Task goal: Restate word for word the lines that run from the one containing "在通过随机游走获得采样路径后" to the last line of the data, both ends included.

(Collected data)
━━━━━━
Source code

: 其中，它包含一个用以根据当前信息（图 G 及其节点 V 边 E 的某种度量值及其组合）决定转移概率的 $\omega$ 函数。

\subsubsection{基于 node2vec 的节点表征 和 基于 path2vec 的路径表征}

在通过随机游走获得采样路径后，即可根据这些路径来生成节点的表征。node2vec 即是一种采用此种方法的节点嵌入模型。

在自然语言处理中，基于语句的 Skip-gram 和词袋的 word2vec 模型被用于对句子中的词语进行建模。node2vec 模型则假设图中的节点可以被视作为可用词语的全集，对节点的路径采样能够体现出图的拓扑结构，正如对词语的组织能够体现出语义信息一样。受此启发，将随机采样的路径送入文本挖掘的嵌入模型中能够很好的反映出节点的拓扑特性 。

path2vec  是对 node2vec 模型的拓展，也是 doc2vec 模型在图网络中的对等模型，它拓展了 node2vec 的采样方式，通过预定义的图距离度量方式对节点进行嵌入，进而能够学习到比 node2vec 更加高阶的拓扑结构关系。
━━━━━━
Answer for the task:
在通过随机游走获得采样路径后，即可根据这些路径来生成节点的表征。node2vec 即是一种采用此种方法的节点嵌入模型。

在自然语言处理中，基于语句的 Skip-gram 和词袋的 word2vec 模型被用于对句子中的词语进行建模。node2vec 模型则假设图中的节点可以被视作为可用词语的全集，对节点的路径采样能够体现出图的拓扑结构，正如对词语的组织能够体现出语义信息一样。受此启发，将随机采样的路径送入文本挖掘的嵌入模型中能够很好的反映出节点的拓扑特性 。

path2vec  是对 node2vec 模型的拓展，也是 doc2vec 模型在图网络中的对等模型，它拓展了 node2vec 的采样方式，通过预定义的图距离度量方式对节点进行嵌入，进而能够学习到比 node2vec 更加高阶的拓扑结构关系。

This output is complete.